Instructions for the task:
Find every line in the records below that holds the word "column" and copy it.

Segment Start: Input data

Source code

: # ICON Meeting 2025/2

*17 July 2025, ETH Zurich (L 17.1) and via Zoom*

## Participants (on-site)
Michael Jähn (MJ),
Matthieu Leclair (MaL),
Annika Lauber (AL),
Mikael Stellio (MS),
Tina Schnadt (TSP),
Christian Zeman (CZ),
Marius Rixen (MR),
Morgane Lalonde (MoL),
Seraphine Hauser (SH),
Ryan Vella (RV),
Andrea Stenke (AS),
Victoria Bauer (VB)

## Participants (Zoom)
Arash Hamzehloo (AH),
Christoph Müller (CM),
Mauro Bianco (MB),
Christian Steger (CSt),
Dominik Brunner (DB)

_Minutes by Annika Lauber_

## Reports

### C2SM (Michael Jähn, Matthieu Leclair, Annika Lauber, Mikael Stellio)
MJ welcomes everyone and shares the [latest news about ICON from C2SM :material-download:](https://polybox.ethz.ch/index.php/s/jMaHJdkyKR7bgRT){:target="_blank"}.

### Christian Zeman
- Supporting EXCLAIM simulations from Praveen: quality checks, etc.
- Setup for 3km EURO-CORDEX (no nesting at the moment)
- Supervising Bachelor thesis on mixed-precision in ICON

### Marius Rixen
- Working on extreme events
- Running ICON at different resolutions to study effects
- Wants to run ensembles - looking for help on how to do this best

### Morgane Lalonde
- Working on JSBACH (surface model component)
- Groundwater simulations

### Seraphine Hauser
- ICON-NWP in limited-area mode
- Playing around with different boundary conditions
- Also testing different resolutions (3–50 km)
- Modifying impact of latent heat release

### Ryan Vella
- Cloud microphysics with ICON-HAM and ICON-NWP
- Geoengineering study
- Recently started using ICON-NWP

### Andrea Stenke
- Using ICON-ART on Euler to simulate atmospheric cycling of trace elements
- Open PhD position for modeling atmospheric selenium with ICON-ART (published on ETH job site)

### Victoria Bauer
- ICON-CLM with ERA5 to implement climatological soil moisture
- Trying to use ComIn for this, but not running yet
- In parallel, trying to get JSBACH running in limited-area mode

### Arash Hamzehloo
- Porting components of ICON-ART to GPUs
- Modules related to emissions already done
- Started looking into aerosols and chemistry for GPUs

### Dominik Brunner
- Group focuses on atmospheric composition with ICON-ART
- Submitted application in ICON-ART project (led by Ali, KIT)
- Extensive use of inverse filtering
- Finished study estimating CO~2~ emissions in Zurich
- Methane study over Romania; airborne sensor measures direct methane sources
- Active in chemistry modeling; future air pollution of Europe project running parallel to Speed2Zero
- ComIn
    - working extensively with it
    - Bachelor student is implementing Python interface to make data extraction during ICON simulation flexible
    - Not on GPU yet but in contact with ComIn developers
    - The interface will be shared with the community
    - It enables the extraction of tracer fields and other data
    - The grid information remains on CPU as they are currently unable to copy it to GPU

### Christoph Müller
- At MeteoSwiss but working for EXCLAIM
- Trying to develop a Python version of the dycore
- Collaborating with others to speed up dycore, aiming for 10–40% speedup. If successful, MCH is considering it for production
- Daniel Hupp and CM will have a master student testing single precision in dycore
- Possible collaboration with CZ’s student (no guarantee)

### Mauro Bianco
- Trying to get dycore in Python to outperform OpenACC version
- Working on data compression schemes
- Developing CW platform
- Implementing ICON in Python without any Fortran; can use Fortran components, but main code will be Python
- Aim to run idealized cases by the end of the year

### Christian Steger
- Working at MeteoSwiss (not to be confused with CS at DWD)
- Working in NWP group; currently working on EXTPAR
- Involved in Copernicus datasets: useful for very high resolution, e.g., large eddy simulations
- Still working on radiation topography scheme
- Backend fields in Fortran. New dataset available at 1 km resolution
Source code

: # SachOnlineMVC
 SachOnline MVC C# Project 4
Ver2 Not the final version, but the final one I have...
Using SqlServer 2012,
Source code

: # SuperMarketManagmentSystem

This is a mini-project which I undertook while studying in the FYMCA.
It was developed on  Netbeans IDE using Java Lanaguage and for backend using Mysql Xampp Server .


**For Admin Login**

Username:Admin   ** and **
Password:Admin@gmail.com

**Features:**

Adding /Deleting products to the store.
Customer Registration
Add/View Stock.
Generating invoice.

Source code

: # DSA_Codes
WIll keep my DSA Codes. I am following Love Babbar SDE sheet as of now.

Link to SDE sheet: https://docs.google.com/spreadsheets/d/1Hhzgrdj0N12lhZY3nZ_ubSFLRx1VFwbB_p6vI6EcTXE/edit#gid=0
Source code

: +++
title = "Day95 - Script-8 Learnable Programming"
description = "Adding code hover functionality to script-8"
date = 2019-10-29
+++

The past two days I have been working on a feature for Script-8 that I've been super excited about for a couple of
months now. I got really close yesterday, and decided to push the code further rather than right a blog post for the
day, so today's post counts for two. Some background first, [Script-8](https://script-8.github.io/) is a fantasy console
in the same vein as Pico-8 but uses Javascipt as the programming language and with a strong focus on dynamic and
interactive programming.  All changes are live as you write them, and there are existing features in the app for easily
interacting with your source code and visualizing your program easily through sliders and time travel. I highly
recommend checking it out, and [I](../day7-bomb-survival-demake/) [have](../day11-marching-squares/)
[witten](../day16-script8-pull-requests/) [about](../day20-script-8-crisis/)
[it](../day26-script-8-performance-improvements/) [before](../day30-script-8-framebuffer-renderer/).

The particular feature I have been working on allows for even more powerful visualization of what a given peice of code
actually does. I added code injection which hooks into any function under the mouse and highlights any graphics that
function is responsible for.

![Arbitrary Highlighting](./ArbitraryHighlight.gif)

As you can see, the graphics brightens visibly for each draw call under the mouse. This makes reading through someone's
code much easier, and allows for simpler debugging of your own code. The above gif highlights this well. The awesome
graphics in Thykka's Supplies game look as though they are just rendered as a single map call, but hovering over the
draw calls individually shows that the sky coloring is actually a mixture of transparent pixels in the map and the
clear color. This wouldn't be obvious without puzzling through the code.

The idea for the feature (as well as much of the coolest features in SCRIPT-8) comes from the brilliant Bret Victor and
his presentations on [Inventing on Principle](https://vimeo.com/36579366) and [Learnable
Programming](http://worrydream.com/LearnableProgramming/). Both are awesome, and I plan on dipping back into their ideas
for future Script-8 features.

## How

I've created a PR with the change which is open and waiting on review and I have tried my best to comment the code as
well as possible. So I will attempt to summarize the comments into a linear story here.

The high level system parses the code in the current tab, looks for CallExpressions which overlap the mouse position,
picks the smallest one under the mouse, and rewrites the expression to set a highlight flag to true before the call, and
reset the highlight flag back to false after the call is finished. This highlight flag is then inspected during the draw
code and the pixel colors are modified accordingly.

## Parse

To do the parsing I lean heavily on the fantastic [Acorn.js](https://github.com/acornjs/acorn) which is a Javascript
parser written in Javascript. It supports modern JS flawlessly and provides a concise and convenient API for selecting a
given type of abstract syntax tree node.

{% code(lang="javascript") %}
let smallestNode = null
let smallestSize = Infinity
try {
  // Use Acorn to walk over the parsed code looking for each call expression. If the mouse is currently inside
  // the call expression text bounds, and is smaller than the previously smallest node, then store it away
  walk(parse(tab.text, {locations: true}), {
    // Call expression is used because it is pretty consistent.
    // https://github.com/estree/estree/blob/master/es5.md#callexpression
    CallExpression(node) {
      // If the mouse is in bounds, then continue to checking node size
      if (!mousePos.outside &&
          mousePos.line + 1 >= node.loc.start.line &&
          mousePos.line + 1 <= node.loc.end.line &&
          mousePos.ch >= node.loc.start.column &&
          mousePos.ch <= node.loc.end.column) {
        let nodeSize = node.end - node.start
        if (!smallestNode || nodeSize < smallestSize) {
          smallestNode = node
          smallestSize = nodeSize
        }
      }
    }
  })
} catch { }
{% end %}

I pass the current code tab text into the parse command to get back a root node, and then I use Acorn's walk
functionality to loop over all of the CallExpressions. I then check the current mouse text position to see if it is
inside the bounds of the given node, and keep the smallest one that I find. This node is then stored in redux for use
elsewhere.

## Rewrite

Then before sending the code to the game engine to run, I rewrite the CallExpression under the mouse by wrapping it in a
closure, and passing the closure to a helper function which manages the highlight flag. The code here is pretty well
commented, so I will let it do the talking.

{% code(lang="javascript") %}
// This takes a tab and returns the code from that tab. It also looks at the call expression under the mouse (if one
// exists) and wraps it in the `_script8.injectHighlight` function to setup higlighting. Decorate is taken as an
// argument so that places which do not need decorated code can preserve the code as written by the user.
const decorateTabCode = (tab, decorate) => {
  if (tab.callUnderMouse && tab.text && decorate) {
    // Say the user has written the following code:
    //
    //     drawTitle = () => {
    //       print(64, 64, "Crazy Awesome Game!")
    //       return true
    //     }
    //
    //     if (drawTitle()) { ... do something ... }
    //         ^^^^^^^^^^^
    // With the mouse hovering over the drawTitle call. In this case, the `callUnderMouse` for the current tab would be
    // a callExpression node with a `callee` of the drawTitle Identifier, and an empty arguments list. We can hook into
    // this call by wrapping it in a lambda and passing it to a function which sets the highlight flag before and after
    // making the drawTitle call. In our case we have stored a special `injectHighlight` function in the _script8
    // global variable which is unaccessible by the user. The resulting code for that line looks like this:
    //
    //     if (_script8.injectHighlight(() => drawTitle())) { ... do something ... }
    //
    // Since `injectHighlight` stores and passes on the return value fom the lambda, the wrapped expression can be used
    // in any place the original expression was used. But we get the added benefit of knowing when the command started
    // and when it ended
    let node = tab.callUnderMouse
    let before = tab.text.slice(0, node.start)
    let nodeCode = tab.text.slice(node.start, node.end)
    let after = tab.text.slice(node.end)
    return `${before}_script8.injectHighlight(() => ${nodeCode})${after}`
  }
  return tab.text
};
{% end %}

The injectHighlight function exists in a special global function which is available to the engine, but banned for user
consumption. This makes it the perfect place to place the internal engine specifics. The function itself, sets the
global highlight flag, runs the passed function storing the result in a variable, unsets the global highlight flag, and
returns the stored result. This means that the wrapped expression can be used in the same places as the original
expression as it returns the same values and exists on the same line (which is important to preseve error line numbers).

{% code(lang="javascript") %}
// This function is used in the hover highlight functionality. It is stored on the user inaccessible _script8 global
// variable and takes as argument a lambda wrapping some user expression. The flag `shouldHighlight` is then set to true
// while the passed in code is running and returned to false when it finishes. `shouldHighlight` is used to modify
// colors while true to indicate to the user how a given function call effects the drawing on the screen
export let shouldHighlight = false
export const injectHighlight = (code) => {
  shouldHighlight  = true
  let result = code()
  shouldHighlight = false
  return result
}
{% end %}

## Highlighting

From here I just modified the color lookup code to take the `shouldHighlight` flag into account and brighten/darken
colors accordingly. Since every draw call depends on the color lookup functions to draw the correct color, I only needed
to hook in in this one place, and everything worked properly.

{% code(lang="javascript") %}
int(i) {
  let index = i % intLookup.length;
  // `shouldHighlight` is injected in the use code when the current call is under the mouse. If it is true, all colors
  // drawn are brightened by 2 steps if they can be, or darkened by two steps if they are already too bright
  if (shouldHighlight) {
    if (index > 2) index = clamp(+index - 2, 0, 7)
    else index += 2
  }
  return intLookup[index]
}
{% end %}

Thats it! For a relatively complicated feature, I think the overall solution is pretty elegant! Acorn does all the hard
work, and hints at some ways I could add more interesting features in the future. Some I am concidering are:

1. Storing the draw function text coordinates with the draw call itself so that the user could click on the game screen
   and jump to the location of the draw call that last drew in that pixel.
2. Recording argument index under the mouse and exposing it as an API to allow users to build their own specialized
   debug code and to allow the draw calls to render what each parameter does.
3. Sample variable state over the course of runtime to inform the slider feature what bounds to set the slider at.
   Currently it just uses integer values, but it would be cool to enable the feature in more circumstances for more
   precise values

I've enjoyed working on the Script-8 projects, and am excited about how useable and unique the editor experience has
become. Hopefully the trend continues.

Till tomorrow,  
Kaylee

Segment End: Input data

Result of this exercise:
          mousePos.ch >= node.loc.start.column &&
          mousePos.ch <= node.loc.end.column) {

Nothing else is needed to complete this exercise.